*** Opening of Data for this task ***

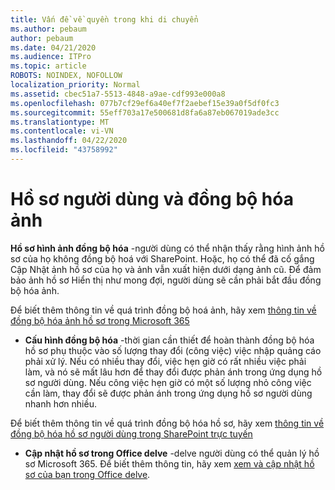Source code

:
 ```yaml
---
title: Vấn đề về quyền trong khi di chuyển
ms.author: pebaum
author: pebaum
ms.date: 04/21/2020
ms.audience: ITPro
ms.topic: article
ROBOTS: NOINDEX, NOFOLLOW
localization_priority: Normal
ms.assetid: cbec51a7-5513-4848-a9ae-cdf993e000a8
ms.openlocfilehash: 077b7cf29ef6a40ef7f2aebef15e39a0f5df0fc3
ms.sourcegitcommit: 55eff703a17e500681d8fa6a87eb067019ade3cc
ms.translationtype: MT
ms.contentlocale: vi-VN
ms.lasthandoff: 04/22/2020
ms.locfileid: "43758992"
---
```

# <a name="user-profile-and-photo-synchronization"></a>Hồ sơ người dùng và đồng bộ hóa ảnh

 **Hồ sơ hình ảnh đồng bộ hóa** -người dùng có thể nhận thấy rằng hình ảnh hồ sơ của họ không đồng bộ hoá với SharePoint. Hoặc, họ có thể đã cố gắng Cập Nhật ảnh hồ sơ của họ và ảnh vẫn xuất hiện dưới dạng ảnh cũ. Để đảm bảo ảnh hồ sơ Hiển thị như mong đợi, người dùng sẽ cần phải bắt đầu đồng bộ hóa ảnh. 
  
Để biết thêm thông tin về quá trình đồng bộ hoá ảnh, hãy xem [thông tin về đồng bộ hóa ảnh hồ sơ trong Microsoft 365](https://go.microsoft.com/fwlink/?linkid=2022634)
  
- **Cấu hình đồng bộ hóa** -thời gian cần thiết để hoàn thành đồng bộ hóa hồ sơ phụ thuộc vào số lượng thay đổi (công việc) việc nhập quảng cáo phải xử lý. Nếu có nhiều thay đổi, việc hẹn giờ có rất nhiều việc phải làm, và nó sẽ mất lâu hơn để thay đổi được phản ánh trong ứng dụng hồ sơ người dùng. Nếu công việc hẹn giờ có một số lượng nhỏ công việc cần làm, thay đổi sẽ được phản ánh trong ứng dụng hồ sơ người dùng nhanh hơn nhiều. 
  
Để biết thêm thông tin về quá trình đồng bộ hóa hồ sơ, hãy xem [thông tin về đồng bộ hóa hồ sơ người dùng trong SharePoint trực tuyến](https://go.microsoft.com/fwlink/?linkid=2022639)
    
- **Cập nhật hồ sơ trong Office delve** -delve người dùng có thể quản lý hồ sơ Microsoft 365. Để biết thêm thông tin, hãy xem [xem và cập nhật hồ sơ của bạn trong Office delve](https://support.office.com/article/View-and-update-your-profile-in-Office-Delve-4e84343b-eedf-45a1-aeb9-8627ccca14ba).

*** Close of Data for this task ***

**Exercise directions:** Above are the records; give them all again exactly, apart from the pictures.

**Solution for this task:**
Source code

:
 ```yaml
---
title: Vấn đề về quyền trong khi di chuyển
ms.author: pebaum
author: pebaum
ms.date: 04/21/2020
ms.audience: ITPro
ms.topic: article
ROBOTS: NOINDEX, NOFOLLOW
localization_priority: Normal
ms.assetid: cbec51a7-5513-4848-a9ae-cdf993e000a8
ms.openlocfilehash: 077b7cf29ef6a40ef7f2aebef15e39a0f5df0fc3
ms.sourcegitcommit: 55eff703a17e500681d8fa6a87eb067019ade3cc
ms.translationtype: MT
ms.contentlocale: vi-VN
ms.lasthandoff: 04/22/2020
ms.locfileid: "43758992"
---
```

# <a name="user-profile-and-photo-synchronization"></a>Hồ sơ người dùng và đồng bộ hóa ảnh

 **Hồ sơ hình ảnh đồng bộ hóa** -người dùng có thể nhận thấy rằng hình ảnh hồ sơ của họ không đồng bộ hoá với SharePoint. Hoặc, họ có thể đã cố gắng Cập Nhật ảnh hồ sơ của họ và ảnh vẫn xuất hiện dưới dạng ảnh cũ. Để đảm bảo ảnh hồ sơ Hiển thị như mong đợi, người dùng sẽ cần phải bắt đầu đồng bộ hóa ảnh. 
  
Để biết thêm thông tin về quá trình đồng bộ hoá ảnh, hãy xem [thông tin về đồng bộ hóa ảnh hồ sơ trong Microsoft 365](https://go.microsoft.com/fwlink/?linkid=2022634)
  
- **Cấu hình đồng bộ hóa** -thời gian cần thiết để hoàn thành đồng bộ hóa hồ sơ phụ thuộc vào số lượng thay đổi (công việc) việc nhập quảng cáo phải xử lý. Nếu có nhiều thay đổi, việc hẹn giờ có rất nhiều việc phải làm, và nó sẽ mất lâu hơn để thay đổi được phản ánh trong ứng dụng hồ sơ người dùng. Nếu công việc hẹn giờ có một số lượng nhỏ công việc cần làm, thay đổi sẽ được phản ánh trong ứng dụng hồ sơ người dùng nhanh hơn nhiều. 
  
Để biết thêm thông tin về quá trình đồng bộ hóa hồ sơ, hãy xem [thông tin về đồng bộ hóa hồ sơ người dùng trong SharePoint trực tuyến](https://go.microsoft.com/fwlink/?linkid=2022639)
    
- **Cập nhật hồ sơ trong Office delve** -delve người dùng có thể quản lý hồ sơ Microsoft 365. Để biết thêm thông tin, hãy xem [xem và cập nhật hồ sơ của bạn trong Office delve](https://support.office.com/article/View-and-update-your-profile-in-Office-Delve-4e84343b-eedf-45a1-aeb9-8627ccca14ba).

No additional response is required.